Start of Block

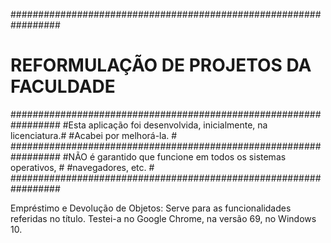 #################################################################
#            REFORMULAÇÃO DE PROJETOS DA FACULDADE              #
#################################################################
#Esta aplicação foi desenvolvida, inicialmente, na licenciatura.#
#Acabei por melhorá-la.                                         #
#################################################################
#NÃO é garantido que funcione em todos os sistemas operativos,  #
#navegadores, etc.                                              #
#################################################################

Empréstimo e Devolução de Objetos:
	Serve para as funcionalidades referidas no título.
	Testei-a no Google Chrome, na versão 69, no Windows 10.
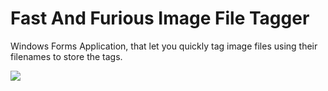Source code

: # Fast And Furious Image File Tagger
Windows Forms Application, that let you quickly tag image files using their filenames to store the tags.

<img src="http://dasparadoxon.de/dp_fastAndFuriousImageTagger_8.jpg">


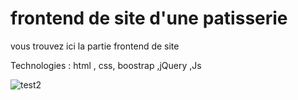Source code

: # frontend de site d'une patisserie

vous trouvez ici la partie frontend de site 

Technologies : html , css, boostrap ,jQuery ,Js

![test2](https://user-images.githubusercontent.com/76540677/173210320-376976de-3fc9-4d9b-96b8-003d7490a9c4.png)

End of Block

Nothing but the lines from the first line of the listing above to the line containing "Empréstimo e Devolução" should appear in the answer, each one exact and with no pictures.

 #################################################################
#            REFORMULAÇÃO DE PROJETOS DA FACULDADE              #
#################################################################
#Esta aplicação foi desenvolvida, inicialmente, na licenciatura.#
#Acabei por melhorá-la.                                         #
#################################################################
#NÃO é garantido que funcione em todos os sistemas operativos,  #
#navegadores, etc.                                              #
#################################################################

Empréstimo e Devolução de Objetos:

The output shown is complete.